Opinions about autologous PRP usage in terms of its composition is controversial.32,33 Activated PRP can be used in different forms like gel as a scaffold, liquid form injection or can be infiltrated in the tissue thickness.34 The selection of each form relies upon the type of tissue and the existing problem.35,36 By degradation of the fibrin skeleton of PRP, it can release endogenous growth factors without modifying genes or cytokine delivery technologies. Growth factors play a significant role in tissue repair, especially in the regenerative process of tissues with low cellular density and vascularization, such as cartilage.6,37,38 A study showed that if PRP was applied in full-thickness chondral lesions, the signs of healing will be observed, but it did not show healthy or functional behavior.4 Wu W. et al. reported cartilage formation into the PRP scaffold after implanting PRP gel as a carrier for cultured autologous chondrocytes in the subcutaneous tissue of rabbits’ knees.39 Another study suggested that transplantation of PRP gel along with synovial membrane derived mesenchymal stem cells (SDSCs) can facilitate the repair of osteochondral lesions in rabbits’ knees.11 Perhaps the underlying reason for different results is various compositions of this plasma fraction in different species, including rabbits.32,34,40

It should be noted that our study had a limitation. PRF was harvested from an autologous blood sample that had a limited volume and PRF tissue banks were not achievable.

Conclusion

In the present study, in addition to using PRP and PRF as scaffolds for cell seeding, we used a mixture of SDF1 and PRP and PRF scaffolds to enhance the migration of host cells.
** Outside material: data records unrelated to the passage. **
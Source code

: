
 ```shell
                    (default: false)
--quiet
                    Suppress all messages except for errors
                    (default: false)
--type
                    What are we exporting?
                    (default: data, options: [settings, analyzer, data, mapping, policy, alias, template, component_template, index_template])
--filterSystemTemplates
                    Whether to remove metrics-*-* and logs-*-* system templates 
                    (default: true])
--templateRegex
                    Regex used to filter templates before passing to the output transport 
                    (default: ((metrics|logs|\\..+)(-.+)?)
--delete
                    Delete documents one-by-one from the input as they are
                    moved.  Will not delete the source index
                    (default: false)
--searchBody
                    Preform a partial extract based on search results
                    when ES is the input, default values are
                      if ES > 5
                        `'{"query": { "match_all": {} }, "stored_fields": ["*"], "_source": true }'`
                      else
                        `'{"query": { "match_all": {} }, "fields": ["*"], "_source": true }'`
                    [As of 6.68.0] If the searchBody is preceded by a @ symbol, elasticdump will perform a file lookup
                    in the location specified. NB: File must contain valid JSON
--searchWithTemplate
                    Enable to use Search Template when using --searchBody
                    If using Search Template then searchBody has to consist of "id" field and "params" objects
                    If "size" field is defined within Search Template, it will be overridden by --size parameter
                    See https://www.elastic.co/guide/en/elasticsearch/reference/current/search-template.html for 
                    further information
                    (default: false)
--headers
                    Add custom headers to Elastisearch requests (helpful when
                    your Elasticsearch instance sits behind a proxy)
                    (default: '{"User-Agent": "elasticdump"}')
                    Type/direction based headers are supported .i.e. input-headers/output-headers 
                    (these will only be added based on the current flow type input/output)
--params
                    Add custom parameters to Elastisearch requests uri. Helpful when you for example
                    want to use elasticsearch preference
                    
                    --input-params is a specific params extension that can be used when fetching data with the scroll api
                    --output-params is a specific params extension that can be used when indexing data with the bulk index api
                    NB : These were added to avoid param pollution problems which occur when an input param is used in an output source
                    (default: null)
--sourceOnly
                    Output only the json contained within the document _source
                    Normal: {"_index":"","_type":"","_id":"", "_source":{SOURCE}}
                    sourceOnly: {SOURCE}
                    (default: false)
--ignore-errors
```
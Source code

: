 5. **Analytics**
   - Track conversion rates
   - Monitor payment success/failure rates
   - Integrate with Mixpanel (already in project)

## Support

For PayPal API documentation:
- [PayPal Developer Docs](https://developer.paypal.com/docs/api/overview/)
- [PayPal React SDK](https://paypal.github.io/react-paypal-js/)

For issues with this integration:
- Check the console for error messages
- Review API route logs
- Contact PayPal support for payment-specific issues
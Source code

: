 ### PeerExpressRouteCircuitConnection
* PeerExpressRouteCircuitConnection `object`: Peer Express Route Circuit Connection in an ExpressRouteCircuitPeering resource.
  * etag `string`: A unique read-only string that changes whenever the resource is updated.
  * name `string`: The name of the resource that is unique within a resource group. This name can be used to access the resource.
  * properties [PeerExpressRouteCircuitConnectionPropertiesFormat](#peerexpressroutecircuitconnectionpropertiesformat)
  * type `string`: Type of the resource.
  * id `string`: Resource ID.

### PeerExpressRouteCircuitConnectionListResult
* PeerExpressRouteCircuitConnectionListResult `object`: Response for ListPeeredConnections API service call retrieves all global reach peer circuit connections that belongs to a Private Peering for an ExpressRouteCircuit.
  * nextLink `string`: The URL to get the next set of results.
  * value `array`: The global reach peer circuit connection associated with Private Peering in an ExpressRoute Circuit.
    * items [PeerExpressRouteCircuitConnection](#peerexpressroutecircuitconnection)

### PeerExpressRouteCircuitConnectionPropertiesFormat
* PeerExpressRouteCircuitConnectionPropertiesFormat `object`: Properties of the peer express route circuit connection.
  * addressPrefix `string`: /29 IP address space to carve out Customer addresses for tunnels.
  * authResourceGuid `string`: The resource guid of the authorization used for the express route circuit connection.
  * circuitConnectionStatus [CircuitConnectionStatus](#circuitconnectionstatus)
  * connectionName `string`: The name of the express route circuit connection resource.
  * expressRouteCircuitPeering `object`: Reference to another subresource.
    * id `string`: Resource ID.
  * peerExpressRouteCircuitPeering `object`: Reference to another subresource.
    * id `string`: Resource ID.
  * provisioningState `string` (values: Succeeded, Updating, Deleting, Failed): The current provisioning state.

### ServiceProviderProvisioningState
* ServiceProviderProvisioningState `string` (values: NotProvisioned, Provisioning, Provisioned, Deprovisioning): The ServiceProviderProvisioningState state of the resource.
In our research, the effects of PRP and PRF alone on the full-thickness defects were also studied separately. We found that the added SDF1 stimulated cell or the combination of PRP, PRF, and SDF1 stimulated the observed improvement.

Acknowledgment

This work was supported by Shiraz University of Medical Sciences and Tehran University of Medical Sciences. The authors would like to thank Maryam Hatami for her assistance in developing the animal model. The present article was extracted from the thesis written by Maryam Ghasemi and was financially supported by Shiraz University of Medical Sciences, under grant number 93-7010.

Conflict of Interest: None declared.